«Пони» показался неожиданно довольно-таки цивилизованным заведением — по крайней мере, по сравнению со всем тем, что доводилось тут видеть до этого. В углу стояло пианино, идущее в комплекте с довольно лихо играющим на нём дедком, у боковой стены находилась сцена, на которой неуклюже крутились полуголые девки, а в самой глубине помещения, у противоположной от входа стены, даже притаилось что-то вроде барной стойки, вдоль которой стояли, привалившись, многочисленные посетители. Помимо этого, в зале имелись и многочисленные столы, окружённые грубыми скамьями и табуретками. Вся мебель выглядела массивной, вандалостойкой, сделанной с солидным запасом прочности.
Народу было битком, и среди посетителей я с некоторым удивлением обнаружил немало своих ровесников, вернее — ровесников моего тела. Причём, как мужского пола, так и женского. Первые, видимо, были юнгами с кораблей — по крайней мере, насколько я мог судить. Они изо всех сил старались казаться старше, налегали на спиртное наравне со взрослыми, кричали что-то своими слабыми ломающимися голосками — но при этом держались каждый «своих», опасаясь отходить далеко от компаний, с которыми пришли, это бросалось в глаза. Ловя мои взгляды, они смотрели с вызовом, мол — я имею право тут находиться, а ты кто такой?
Что же по поводу девушек… Если честно, когда глядел на них, на то, как их глаза, вызывающе накрашенные и блестящие выпитым алкоголем, встречаются с моими, равнодушно оценивают, соскальзывая по явно не самой лучшей и дорогой одежде, и тут же уходят куда-нибудь в сторону, отнеся к категории неплатёжеспособных, как они виляют своими тощими бёдрами, как смешно стараются выпятить свои крошечные, по большей части, бюсты, как благосклонно позволяют грубым мужским ладоням хватать и лапать себя, как наигранно смеются… В горле вставал ком. Неправильно это, не должно быть так. Но… Окружающие относились ко всем этим вещам, неприятным и плохим с моей точки зрения, совершенно спокойно. Судя по всему, тут такое норма. И слишком юные красавицы, льнущие к грубым потным мужикам, и заливающие глаза безусые пареньки.
Не переставая вертеть головой и поглядывать по сторонам, я начал пробираться к барной стойке — и, очередной раз крутанув головой, вдруг налетел на что-то, чуть не упав. Сделав шаг назад, поднял глаза, и понял: это не «что-то», а «кто-то». Передо мной стоял огромный мужик, настоящий влеикан, с грудной клеткой шириной с мой рост и руками увитыми мускулами настолько, что, казалось это стволы вековых дубов.

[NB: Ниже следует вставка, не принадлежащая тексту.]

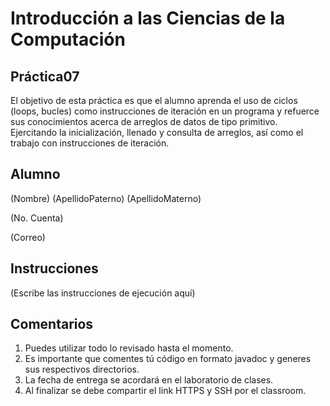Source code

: # Introducción a las Ciencias de la Computación
## Práctica07
El objetivo de esta práctica es que el alumno aprenda el uso de ciclos (loops, bucles) como instrucciones de iteración en un programa y refuerce sus conocimientos acerca de arreglos de datos de tipo primitivo. Ejercitando la inicialización, llenado y consulta de arreglos, así como el trabajo con instrucciones de iteración.
## Alumno
(Nombre) (ApellidoPaterno) (ApellidoMaterno)

(No. Cuenta)

(Correo)

## Instrucciones
(Escribe las instrucciones de ejecución aquí)

## Comentarios
1. Puedes utilizar todo lo revisado hasta el momento.
2. Es importante que comentes tú código en formato javadoc y generes sus respectivos directorios.
3. La fecha de entrega se acordará en el laboratorio de clases.
4. Al finalizar se debe compartir el link HTTPS y SSH por el classroom.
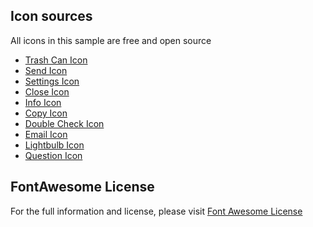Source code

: ## Icon sources

All icons in this sample are free and open source

- [Trash Can Icon](https://fontawesome.com/icons/trash?f=classic&s=solid)
- [Send Icon](https://fontawesome.com/icons/paper-plane?f=classic&s=solid)
- [Settings Icon](https://fontawesome.com/icons/cog?f=classic&s=solid)
- [Close Icon](https://fontawesome.com/icons/times-circle?f=classic&s=solid)
- [Info Icon](https://fontawesome.com/icons/info-circle?f=classic&s=solid)
- [Copy Icon](https://fontawesome.com/icons/copy?f=classic&s=solid)
- [Double Check Icon](https://fontawesome.com/icons/check-double?f=classic&s=solid)
- [Email Icon](https://fontawesome.com/icons/envelope-open-text?f=classic&s=solid)
- [Lightbulb Icon](https://fontawesome.com/icons/lightbulb?f=classic&s=solid)
- [Question Icon](https://fontawesome.com/icons/circle-question?f=classic&s=solid)

## FontAwesome License

For the full information and license, please visit [Font Awesome License](https://github.com/FortAwesome/Font-Awesome/blob/6.x/LICENSE.txt)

— П-простите… — мой голос опять дал петуха, невольно показывая больше эмоций, чем следовало бы.
— Тут не место для попрошаек! Дуй отсюда!
Вышибала — дошло до меня наконец. Быстро же меня вычислили! Разжав кулак, я показал здоровяку серебряный и попытался сыграть, как мог, обиду.
— У меня есть деньги! И я хочу их потратить у вас!
Гигант какое-то время смотрел на меня, потом на монету, потом опять на меня. Резким, неожиданно быстрым движением выхватил заветный блестящий кругляш из руки, поднёс к глазам, повертел, попробовал на зуб. Во мне начал подниматься праведный гнев — неужели и это отберут? Больше-то заначек нет! Но здоровяк протянул серебряный обратно, и я с облегчением вздохнул. Надеюсь, не слишком поспешно забирал своё сокровище обратно.
— Ты не с корабля.
— Нет.
— Сухопутных крыс тут не любят. Я предупреждал.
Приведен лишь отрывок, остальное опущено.